Allerdings sind alle der im Prospekt aufgeführten geplanten Projekte mit hohen bis sehr hohen Risiken verbunden. Sie sind noch nicht realisiert und teilweise Verträge noch nicht geschlossen. Falls die Projekte erfolgreich realisiert und betrieben werden können, können die Eigentümer und/oder die Eigenkapitalgeber (inkl. Gewinnbeteiligung) solcher risikoreichen Projekte mit sehr hohen Renditen rechnen. 

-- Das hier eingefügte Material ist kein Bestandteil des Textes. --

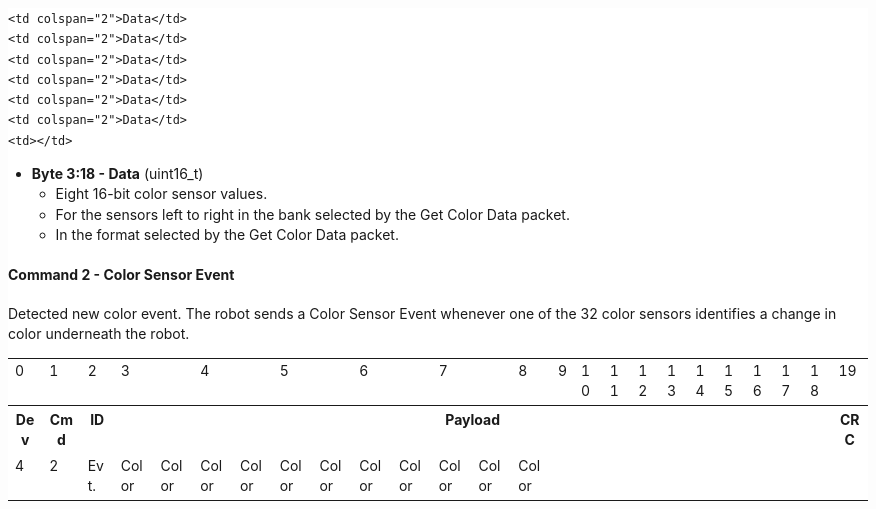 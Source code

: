    <td colspan="2">Data</td>
    <td colspan="2">Data</td>
    <td colspan="2">Data</td>
    <td colspan="2">Data</td>
    <td colspan="2">Data</td>
    <td colspan="2">Data</td>
    <td></td>
  </tr>
</table>

- **Byte 3:18 - Data** (uint16_t)
    - Eight 16-bit color sensor values.
    - For the sensors left to right in the bank selected by the Get Color Data packet.
    - In the format selected by the Get Color Data packet.

#### Command 2 - Color Sensor Event

Detected new color event. The robot sends a Color Sensor Event whenever one of the 32 color sensors identifies a change in color underneath the robot.

<table>
  <tr>
    <td>0</td>
    <td>1</td>
    <td>2</td>
    <td colspan="2">3</td>
    <td colspan="2">4</td>
    <td colspan="2">5</td>
    <td colspan="2">6</td>
    <td colspan="2">7</td>
    <td colspan="2">8</td>
    <td colspan="2">9</td>
    <td colspan="2">10</td>
    <td colspan="2">11</td>
    <td colspan="2">12</td>
    <td colspan="2">13</td>
    <td colspan="2">14</td>
    <td colspan="2">15</td>
    <td colspan="2">16</td>
    <td colspan="2">17</td>
    <td colspan="2">18</td>
    <td>19</td>
  </tr>
  <tr>
    <th>Dev</th>
    <th>Cmd</th>
    <th>ID</th>
    <th colspan="32">Payload</th>
    <th>CRC</th>
  </tr>
  <tr>
    <td>4</td>
    <td>2</td>
    <td>Evt.</td>
    <td>Color</td>
    <td>Color</td>
    <td>Color</td>
    <td>Color</td>
    <td>Color</td>
    <td>Color</td>
    <td>Color</td>
    <td>Color</td>
    <td>Color</td>
    <td>Color</td>
    <td>Color</td> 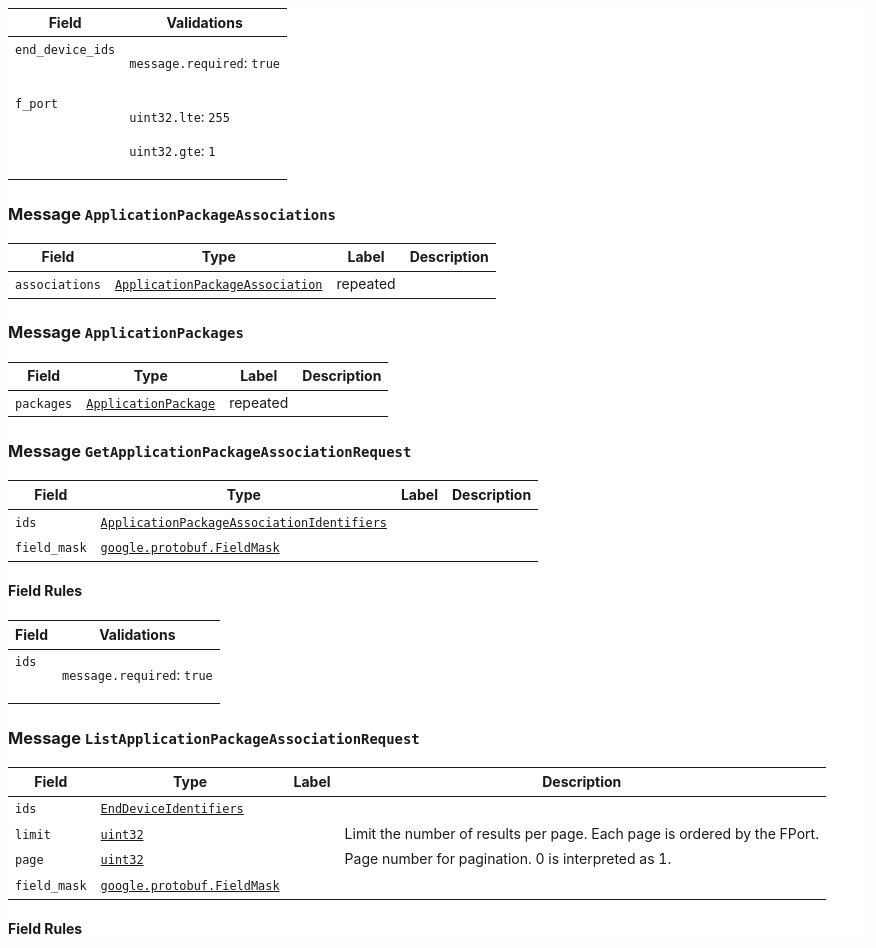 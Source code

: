 | Field | Validations |
| ----- | ----------- |
| `end_device_ids` | <p>`message.required`: `true`</p> |
| `f_port` | <p>`uint32.lte`: `255`</p><p>`uint32.gte`: `1`</p> |

### <a name="ttn.lorawan.v3.ApplicationPackageAssociations">Message `ApplicationPackageAssociations`</a>

| Field | Type | Label | Description |
| ----- | ---- | ----- | ----------- |
| `associations` | [`ApplicationPackageAssociation`](#ttn.lorawan.v3.ApplicationPackageAssociation) | repeated |  |

### <a name="ttn.lorawan.v3.ApplicationPackages">Message `ApplicationPackages`</a>

| Field | Type | Label | Description |
| ----- | ---- | ----- | ----------- |
| `packages` | [`ApplicationPackage`](#ttn.lorawan.v3.ApplicationPackage) | repeated |  |

### <a name="ttn.lorawan.v3.GetApplicationPackageAssociationRequest">Message `GetApplicationPackageAssociationRequest`</a>

| Field | Type | Label | Description |
| ----- | ---- | ----- | ----------- |
| `ids` | [`ApplicationPackageAssociationIdentifiers`](#ttn.lorawan.v3.ApplicationPackageAssociationIdentifiers) |  |  |
| `field_mask` | [`google.protobuf.FieldMask`](#google.protobuf.FieldMask) |  |  |

#### Field Rules

| Field | Validations |
| ----- | ----------- |
| `ids` | <p>`message.required`: `true`</p> |

### <a name="ttn.lorawan.v3.ListApplicationPackageAssociationRequest">Message `ListApplicationPackageAssociationRequest`</a>

| Field | Type | Label | Description |
| ----- | ---- | ----- | ----------- |
| `ids` | [`EndDeviceIdentifiers`](#ttn.lorawan.v3.EndDeviceIdentifiers) |  |  |
| `limit` | [`uint32`](#uint32) |  | Limit the number of results per page. Each page is ordered by the FPort. |
| `page` | [`uint32`](#uint32) |  | Page number for pagination. 0 is interpreted as 1. |
| `field_mask` | [`google.protobuf.FieldMask`](#google.protobuf.FieldMask) |  |  |

#### Field Rules
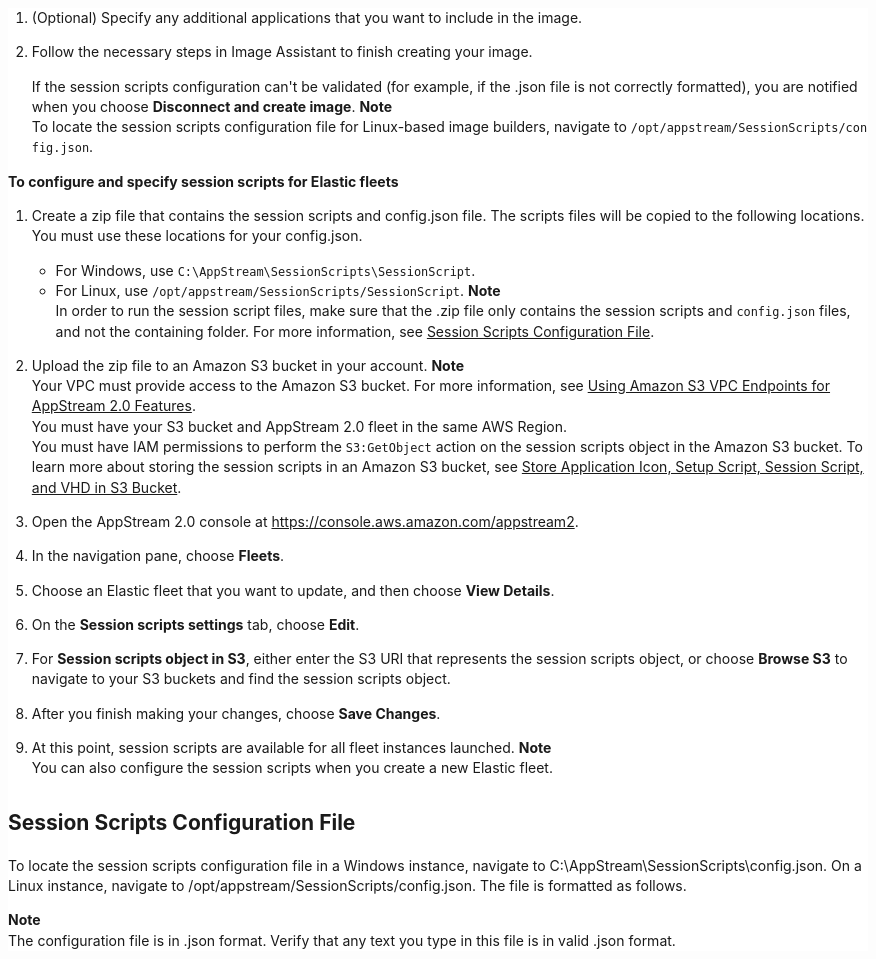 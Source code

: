 1. \(Optional\) Specify any additional applications that you want to include in the image\.

1. Follow the necessary steps in Image Assistant to finish creating your image\.

   If the session scripts configuration can't be validated \(for example, if the \.json file is not correctly formatted\), you are notified when you choose **Disconnect and create image**\. 
**Note**  
To locate the session scripts configuration file for Linux\-based image builders, navigate to `/opt/appstream/SessionScripts/config.json`\.

**To configure and specify session scripts for Elastic fleets**

1. Create a zip file that contains the session scripts and config\.json file\. The scripts files will be copied to the following locations\. You must use these locations for your config\.json\. 
   + For Windows, use `C:\AppStream\SessionScripts\SessionScript`\.
   + For Linux, use `/opt/appstream/SessionScripts/SessionScript`\.
**Note**  
In order to run the session script files, make sure that the \.zip file only contains the session scripts and `config.json` files, and not the containing folder\. For more information, see [Session Scripts Configuration File](#session-script-configuration-file)\.

1. Upload the zip file to an Amazon S3 bucket in your account\.
**Note**  
Your VPC must provide access to the Amazon S3 bucket\. For more information, see [Using Amazon S3 VPC Endpoints for AppStream 2\.0 Features](managing-network-vpce-iam-policy.md)\.  
You must have your S3 bucket and AppStream 2\.0 fleet in the same AWS Region\.  
You must have IAM permissions to perform the `S3:GetObject` action on the session scripts object in the Amazon S3 bucket\. To learn more about storing the session scripts in an Amazon S3 bucket, see [Store Application Icon, Setup Script, Session Script, and VHD in S3 Bucket](store-s3-bucket.md)\.

1. Open the AppStream 2\.0 console at [https://console\.aws\.amazon\.com/appstream2](https://console.aws.amazon.com/appstream2)\.

1. In the navigation pane, choose **Fleets**\.

1. Choose an Elastic fleet that you want to update, and then choose **View Details**\.

1. On the **Session scripts settings** tab, choose **Edit**\.

1. For **Session scripts object in S3**, either enter the S3 URI that represents the session scripts object, or choose **Browse S3** to navigate to your S3 buckets and find the session scripts object\.

1. After you finish making your changes, choose **Save Changes**\.

1. At this point, session scripts are available for all fleet instances launched\.
**Note**  
You can also configure the session scripts when you create a new Elastic fleet\. 

## Session Scripts Configuration File<a name="session-script-configuration-file"></a>

To locate the session scripts configuration file in a Windows instance, navigate to C:\\AppStream\\SessionScripts\\config\.json\. On a Linux instance, navigate to /opt/appstream/SessionScripts/config\.json\. The file is formatted as follows\.

**Note**  
The configuration file is in \.json format\. Verify that any text you type in this file is in valid \.json format\.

Diese Chancen haben mittelbar die Gesellschafter, die nur 25.000 Euro Eigenkapital in die ForestFinance Capital GmbH investiert haben. Dagegen sollen die Anleger 25 Millionen Euro investieren. Damit tragen die Anleger das finanzielle Risiko fast alleine, haben aber im Erfolgsfall nur die „Chance“ bzw. den Anspruch, dass ihr Kapital vertragsgemäß mit 5,1 Prozent pro Jahr verzinst und rückgezahlt wird. Angesichts der hohen und vielfältigen Projektrisiken ist der Anleihe-Zinssatz von 5,1 Prozent gering.